**Task data**
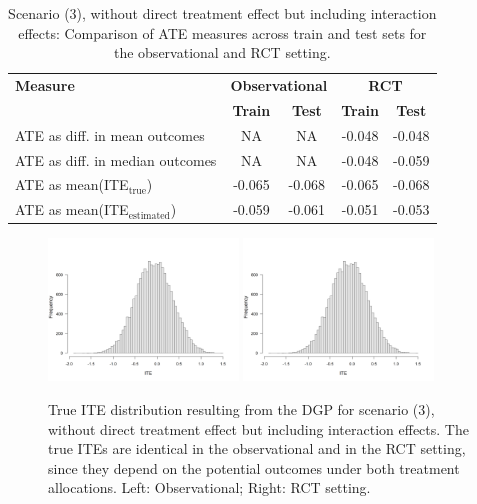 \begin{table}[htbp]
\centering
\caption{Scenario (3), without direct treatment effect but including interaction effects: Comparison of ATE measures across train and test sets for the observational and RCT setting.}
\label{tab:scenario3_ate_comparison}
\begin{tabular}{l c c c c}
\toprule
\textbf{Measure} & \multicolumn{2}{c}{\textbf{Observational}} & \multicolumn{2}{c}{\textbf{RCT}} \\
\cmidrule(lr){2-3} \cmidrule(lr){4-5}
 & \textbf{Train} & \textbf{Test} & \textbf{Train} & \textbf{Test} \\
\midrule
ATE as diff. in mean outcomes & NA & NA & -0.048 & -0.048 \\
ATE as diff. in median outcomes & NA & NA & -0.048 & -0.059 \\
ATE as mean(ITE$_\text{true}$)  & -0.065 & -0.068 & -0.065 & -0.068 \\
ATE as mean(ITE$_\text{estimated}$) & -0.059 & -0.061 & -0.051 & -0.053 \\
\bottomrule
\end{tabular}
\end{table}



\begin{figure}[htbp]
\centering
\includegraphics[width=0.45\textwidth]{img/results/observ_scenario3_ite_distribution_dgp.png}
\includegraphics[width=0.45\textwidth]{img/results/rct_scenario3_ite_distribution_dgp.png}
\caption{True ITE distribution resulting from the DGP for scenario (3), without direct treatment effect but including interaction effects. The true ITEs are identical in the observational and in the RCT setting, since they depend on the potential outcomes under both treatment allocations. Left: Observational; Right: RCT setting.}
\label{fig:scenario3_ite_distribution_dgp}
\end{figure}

**Your objective**
Determine how many lines above contain the string "results". Give only that number.

**Your solution**
2